Cooperatives as bottom-up energy system actors for increasing renewables adoption

Sumit Kothari and Neil Strachan
26th May 2023

 

This report highlights the potential role of energy cooperatives as intermediaries for renewable energy adoption and as prominent actors in future renewable energy systems.

Energy cooperatives can channel the sizable resources within communities and act as intermediaries by linking potential adopters with a wide range of actors. By enabling social learning for renewables using their social linkages they can transform the technological, social, cultural, and political spaces around renewables.

Cooperatives have proven to be competitive, efficient, scalable, and adaptable organisations in numerous sectors of the economy while creating both social and economic value. In the energy sector, cooperatives have emerged around the world, driven by policy incentives and market protections as well as the desire of communities to achieve energy self-sufficiency and pursue an eco-social agenda.
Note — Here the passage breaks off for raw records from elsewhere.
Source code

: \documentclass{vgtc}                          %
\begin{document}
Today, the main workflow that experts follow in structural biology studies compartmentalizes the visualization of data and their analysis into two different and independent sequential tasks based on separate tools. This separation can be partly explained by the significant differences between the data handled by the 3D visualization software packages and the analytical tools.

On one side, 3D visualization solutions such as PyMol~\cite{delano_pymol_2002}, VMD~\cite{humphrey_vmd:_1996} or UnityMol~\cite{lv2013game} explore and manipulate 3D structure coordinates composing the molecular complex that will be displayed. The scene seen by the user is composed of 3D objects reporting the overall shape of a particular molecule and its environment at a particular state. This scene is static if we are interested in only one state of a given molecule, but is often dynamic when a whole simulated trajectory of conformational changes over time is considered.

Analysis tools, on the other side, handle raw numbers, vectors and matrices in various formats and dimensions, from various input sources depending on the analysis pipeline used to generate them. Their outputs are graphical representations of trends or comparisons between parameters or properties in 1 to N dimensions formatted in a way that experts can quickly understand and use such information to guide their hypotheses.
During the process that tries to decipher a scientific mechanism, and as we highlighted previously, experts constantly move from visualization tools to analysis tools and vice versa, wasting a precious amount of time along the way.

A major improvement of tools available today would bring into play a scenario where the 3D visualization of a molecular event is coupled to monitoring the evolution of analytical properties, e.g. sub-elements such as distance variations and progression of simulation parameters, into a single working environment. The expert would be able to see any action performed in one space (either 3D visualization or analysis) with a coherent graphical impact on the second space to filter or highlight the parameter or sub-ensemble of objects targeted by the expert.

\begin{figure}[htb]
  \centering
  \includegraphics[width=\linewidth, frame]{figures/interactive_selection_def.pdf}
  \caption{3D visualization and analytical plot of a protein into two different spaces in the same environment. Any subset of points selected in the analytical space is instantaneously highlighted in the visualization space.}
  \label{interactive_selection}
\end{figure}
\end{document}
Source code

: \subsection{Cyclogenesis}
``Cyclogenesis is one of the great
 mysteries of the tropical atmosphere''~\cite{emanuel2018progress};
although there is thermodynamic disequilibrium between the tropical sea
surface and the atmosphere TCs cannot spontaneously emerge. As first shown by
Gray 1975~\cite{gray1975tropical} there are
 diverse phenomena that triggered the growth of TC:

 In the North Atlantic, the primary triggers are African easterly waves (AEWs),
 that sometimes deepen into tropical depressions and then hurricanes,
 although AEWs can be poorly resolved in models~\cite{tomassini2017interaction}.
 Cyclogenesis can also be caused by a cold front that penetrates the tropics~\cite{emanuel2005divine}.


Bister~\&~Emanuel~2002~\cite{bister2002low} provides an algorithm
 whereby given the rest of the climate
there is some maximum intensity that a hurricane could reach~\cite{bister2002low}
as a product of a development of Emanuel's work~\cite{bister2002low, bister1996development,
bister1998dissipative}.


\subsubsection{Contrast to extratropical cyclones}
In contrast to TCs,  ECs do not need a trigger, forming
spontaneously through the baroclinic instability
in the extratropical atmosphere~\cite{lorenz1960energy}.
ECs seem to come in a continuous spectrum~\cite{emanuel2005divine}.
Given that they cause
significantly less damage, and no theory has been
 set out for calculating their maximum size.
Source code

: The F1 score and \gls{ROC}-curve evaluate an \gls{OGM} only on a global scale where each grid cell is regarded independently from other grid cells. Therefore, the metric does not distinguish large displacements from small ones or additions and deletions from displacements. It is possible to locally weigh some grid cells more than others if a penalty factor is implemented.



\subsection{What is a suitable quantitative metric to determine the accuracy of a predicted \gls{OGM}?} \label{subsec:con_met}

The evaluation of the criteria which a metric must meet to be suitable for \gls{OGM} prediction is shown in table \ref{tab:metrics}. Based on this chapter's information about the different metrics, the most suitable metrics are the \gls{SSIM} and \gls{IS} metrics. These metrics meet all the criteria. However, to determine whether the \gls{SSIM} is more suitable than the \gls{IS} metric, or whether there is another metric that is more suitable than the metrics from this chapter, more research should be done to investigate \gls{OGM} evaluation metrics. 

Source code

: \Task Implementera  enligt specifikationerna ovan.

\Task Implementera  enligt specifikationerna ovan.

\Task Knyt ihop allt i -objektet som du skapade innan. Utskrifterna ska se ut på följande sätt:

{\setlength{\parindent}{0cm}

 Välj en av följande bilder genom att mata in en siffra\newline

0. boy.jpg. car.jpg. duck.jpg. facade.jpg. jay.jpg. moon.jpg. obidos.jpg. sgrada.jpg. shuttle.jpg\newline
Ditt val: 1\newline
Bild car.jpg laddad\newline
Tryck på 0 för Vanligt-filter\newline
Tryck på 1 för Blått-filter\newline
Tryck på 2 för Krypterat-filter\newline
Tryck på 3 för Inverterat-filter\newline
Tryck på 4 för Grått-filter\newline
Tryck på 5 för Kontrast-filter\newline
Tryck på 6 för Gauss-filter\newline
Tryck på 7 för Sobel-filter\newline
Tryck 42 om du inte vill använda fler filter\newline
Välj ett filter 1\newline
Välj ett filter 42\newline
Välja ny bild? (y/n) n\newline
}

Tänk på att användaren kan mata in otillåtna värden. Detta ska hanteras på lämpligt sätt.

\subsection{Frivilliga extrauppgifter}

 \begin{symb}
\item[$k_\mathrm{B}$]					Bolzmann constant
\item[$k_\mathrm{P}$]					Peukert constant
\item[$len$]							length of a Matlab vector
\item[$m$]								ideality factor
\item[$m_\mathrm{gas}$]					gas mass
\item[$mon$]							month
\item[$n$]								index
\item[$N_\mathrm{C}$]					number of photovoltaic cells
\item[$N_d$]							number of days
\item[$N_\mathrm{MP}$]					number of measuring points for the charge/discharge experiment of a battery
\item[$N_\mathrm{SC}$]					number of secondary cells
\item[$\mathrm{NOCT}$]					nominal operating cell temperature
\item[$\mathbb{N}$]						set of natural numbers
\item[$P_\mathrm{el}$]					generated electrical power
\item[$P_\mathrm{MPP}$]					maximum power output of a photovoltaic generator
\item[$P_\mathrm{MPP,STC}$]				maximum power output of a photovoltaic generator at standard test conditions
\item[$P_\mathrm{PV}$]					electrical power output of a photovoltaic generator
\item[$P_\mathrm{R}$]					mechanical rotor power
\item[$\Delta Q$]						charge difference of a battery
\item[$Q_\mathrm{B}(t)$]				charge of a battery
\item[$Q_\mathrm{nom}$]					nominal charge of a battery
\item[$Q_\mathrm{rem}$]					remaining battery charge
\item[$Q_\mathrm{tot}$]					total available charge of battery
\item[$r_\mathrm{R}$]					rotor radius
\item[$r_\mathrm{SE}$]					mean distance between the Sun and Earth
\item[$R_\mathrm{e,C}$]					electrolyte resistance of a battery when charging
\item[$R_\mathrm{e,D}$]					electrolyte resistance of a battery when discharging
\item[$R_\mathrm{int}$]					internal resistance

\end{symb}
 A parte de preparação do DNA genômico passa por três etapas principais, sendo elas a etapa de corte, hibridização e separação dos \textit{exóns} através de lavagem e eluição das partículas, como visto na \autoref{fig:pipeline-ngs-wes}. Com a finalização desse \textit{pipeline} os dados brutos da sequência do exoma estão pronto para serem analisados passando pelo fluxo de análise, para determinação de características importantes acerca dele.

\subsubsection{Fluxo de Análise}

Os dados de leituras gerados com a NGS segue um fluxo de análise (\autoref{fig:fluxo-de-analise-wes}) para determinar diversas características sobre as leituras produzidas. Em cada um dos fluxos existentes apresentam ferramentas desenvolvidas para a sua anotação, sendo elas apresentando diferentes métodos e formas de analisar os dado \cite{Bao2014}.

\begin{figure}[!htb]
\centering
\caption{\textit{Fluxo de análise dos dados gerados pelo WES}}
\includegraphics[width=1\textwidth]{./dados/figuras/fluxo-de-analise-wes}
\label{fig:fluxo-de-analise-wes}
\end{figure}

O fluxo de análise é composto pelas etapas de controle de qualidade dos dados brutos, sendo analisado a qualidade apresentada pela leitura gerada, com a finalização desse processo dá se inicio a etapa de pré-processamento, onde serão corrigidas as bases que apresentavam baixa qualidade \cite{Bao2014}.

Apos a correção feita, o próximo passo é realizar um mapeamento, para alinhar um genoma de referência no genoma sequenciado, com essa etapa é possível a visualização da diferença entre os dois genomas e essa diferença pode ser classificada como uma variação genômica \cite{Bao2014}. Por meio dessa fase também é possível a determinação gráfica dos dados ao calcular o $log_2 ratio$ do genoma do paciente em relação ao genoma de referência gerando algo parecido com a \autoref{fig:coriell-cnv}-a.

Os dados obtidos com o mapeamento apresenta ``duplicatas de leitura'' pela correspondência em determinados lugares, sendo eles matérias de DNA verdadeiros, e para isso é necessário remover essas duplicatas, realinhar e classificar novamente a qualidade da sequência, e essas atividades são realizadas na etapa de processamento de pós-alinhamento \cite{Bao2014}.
Adaptation to changing conditions and generating economies of scale however requires cooperatives to evolve their organisation and capital structure so that they can become more efficient and access larger amounts of external capital.

Energy cooperatives need a supportive policy environment that empowers them to effectively organise, grow, diversify, and evolve. Policy makers can establish simplified institutional processes, improve access to finance, reduce technical barriers and integrate them better in future low-carbon energy systems.